== Segment start ==
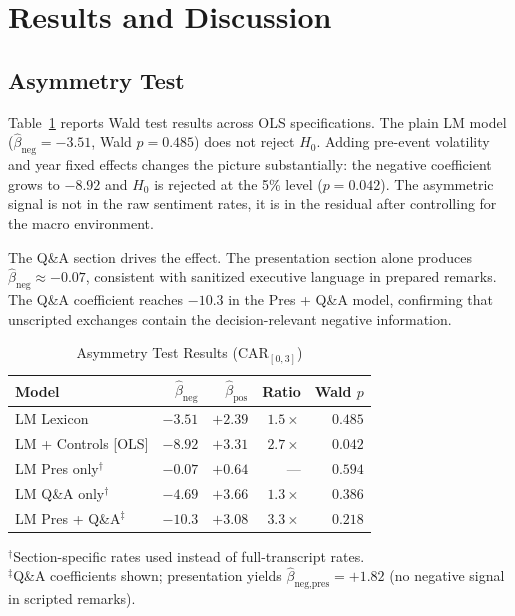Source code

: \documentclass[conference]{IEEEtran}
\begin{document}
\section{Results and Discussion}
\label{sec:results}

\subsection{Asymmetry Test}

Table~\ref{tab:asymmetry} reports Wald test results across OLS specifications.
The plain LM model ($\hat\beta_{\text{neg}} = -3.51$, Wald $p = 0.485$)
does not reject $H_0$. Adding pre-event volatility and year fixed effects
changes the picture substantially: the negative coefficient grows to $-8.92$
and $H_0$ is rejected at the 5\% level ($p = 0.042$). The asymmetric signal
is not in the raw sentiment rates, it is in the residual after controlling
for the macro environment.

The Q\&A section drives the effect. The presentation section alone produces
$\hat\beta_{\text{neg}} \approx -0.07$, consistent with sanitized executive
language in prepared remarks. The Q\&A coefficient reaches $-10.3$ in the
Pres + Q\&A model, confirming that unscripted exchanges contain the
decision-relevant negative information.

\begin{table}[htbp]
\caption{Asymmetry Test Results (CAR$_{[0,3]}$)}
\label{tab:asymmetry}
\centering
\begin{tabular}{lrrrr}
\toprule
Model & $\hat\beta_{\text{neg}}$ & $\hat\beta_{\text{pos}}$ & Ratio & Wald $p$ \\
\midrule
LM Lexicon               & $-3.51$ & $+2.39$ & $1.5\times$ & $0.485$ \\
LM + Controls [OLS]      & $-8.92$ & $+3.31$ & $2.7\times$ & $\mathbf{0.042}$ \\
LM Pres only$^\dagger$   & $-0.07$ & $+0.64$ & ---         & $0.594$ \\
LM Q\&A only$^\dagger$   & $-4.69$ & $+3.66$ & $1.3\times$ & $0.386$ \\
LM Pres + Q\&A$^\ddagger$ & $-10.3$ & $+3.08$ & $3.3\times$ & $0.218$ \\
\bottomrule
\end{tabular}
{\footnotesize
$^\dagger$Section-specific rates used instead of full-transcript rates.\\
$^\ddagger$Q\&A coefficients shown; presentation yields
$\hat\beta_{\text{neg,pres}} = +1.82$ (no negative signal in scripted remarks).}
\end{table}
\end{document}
== Segment end ==
== Segment start ==
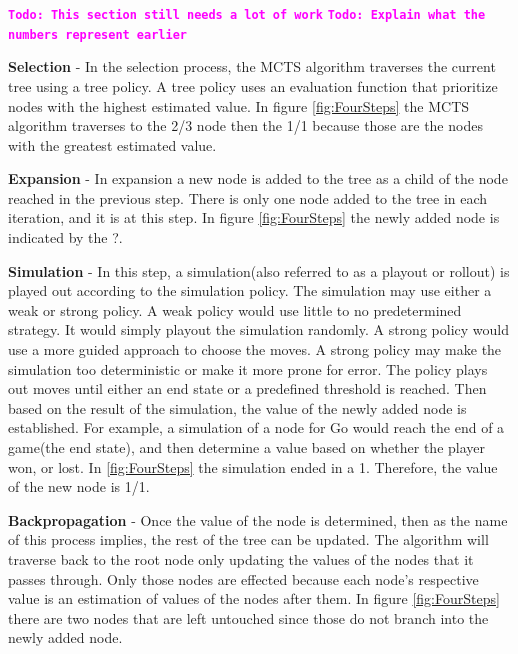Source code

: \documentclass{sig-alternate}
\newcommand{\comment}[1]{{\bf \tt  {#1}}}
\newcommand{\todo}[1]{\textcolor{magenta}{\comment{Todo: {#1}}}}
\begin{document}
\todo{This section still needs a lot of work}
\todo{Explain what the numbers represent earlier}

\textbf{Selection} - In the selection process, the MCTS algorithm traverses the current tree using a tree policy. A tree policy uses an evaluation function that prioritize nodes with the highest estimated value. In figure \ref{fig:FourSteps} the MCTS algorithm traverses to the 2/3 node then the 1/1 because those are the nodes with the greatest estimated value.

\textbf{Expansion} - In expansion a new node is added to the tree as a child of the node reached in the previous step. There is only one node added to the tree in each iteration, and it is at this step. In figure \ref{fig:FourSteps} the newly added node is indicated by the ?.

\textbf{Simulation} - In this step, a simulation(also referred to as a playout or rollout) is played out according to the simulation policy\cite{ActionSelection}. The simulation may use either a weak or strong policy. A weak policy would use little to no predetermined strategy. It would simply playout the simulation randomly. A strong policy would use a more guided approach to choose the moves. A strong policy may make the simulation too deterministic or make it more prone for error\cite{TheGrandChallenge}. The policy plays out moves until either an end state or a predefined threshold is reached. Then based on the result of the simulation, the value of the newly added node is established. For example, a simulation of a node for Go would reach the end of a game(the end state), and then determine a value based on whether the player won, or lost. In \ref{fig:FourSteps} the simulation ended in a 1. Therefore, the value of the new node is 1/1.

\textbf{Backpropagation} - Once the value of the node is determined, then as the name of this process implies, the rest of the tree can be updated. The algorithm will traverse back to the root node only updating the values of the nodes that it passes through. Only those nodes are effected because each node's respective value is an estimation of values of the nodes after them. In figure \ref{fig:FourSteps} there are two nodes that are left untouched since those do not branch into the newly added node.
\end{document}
== Segment end ==
== Segment start ==
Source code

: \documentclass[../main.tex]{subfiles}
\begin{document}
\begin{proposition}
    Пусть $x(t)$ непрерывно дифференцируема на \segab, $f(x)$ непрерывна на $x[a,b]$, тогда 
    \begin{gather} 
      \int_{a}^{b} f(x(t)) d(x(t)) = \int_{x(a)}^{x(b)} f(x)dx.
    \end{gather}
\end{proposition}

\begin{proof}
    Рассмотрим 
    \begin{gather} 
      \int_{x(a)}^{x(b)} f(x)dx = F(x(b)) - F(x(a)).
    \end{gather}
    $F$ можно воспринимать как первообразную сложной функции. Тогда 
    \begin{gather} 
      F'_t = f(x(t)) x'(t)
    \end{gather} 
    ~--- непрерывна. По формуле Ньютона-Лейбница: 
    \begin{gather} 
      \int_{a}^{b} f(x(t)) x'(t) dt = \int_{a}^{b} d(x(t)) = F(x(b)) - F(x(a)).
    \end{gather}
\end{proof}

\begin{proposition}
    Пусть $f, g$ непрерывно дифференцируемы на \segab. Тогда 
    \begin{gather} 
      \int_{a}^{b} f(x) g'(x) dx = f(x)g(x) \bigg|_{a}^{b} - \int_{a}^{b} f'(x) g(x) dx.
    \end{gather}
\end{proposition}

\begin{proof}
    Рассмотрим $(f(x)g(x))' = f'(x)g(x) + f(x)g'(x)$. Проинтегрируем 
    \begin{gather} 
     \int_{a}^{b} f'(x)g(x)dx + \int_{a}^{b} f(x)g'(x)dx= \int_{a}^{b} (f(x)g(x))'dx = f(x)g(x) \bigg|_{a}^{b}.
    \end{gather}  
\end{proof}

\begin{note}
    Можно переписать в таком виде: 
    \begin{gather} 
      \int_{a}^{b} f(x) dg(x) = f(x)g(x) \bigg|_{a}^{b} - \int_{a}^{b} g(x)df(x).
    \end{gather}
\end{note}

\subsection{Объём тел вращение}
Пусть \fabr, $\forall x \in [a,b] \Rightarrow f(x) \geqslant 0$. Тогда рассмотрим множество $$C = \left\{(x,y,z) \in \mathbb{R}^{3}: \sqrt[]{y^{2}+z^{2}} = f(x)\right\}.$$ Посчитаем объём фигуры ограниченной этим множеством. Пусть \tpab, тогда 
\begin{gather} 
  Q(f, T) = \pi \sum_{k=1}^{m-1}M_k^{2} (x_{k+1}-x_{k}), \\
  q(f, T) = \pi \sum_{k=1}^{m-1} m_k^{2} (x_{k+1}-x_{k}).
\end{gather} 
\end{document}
== Segment end ==
Return each line of the data above that includes the word "because".

\textbf{Selection} - In the selection process, the MCTS algorithm traverses the current tree using a tree policy. A tree policy uses an evaluation function that prioritize nodes with the highest estimated value. In figure \ref{fig:FourSteps} the MCTS algorithm traverses to the 2/3 node then the 1/1 because those are the nodes with the greatest estimated value.
\textbf{Backpropagation} - Once the value of the node is determined, then as the name of this process implies, the rest of the tree can be updated. The algorithm will traverse back to the root node only updating the values of the nodes that it passes through. Only those nodes are effected because each node's respective value is an estimation of values of the nodes after them. In figure \ref{fig:FourSteps} there are two nodes that are left untouched since those do not branch into the newly added node.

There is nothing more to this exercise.